Directions for this task: Every line in the data below from the one containing "Time of Departure" down to the one containing "International Commercial Term", both included, must be retyped exactly; no other line is to appear.

-- Supplied data follows --

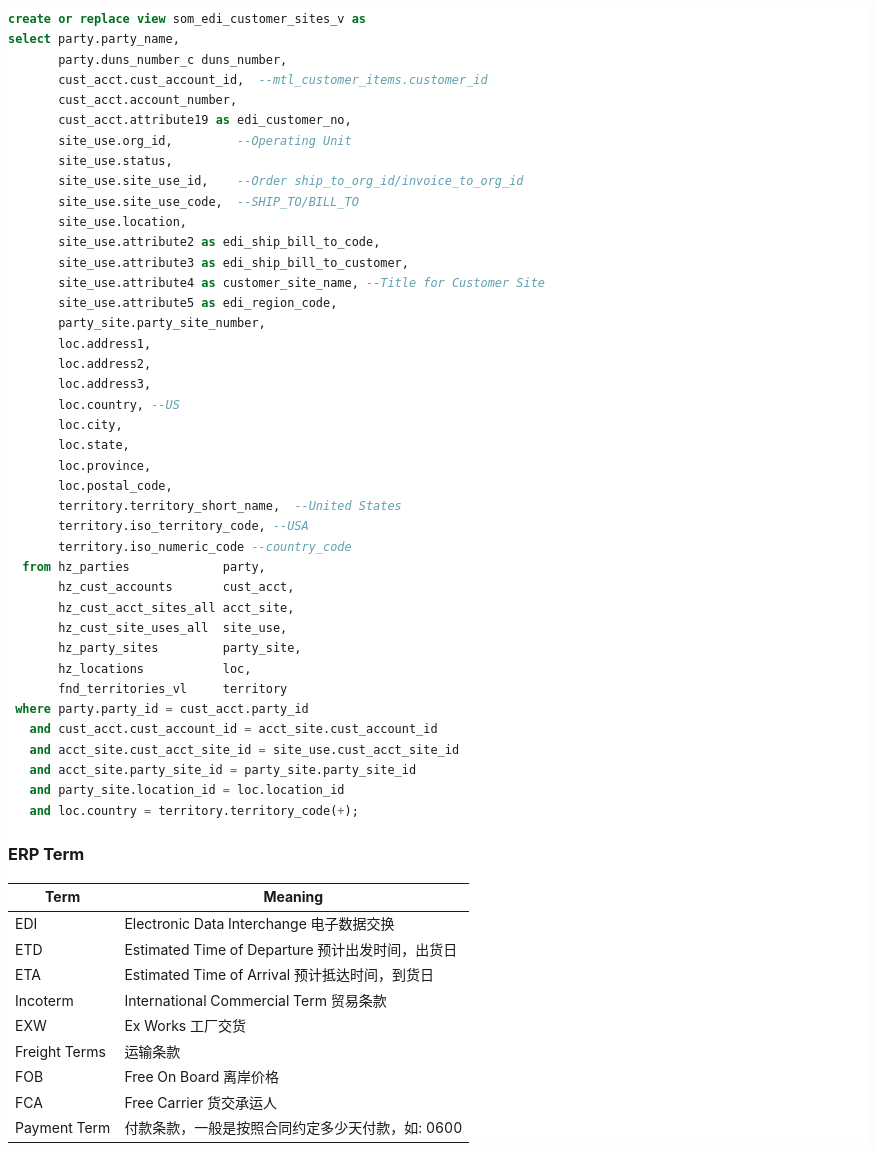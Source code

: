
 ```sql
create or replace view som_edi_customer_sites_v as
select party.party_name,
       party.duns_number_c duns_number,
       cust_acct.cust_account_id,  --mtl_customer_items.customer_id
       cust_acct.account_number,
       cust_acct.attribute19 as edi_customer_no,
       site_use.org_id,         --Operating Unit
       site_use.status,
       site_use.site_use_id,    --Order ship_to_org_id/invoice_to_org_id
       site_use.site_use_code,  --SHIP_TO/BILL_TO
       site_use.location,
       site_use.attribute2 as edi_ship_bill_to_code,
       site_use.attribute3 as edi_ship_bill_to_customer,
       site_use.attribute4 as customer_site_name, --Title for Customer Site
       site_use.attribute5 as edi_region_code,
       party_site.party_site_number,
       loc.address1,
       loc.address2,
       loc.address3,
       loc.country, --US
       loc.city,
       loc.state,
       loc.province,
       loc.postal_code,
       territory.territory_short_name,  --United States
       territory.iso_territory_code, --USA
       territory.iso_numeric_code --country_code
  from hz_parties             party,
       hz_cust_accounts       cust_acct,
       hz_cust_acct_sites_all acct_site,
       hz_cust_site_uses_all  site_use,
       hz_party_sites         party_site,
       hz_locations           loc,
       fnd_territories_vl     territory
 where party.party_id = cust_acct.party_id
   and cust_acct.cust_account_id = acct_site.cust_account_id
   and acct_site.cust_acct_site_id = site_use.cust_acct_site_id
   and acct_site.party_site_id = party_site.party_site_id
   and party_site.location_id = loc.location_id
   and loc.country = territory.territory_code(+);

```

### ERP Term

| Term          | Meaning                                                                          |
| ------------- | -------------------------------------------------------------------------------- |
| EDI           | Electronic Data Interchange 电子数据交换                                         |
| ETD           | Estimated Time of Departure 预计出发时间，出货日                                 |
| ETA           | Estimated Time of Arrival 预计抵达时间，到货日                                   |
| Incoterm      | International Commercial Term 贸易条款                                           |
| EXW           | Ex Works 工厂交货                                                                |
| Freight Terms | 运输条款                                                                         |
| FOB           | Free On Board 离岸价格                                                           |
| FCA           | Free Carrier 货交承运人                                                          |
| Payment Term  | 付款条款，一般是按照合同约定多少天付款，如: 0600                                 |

-- Supplied data concluded --

Result for this exercise:
| ETD           | Estimated Time of Departure 预计出发时间，出货日                                 |
| ETA           | Estimated Time of Arrival 预计抵达时间，到货日                                   |
| Incoterm      | International Commercial Term 贸易条款                                           |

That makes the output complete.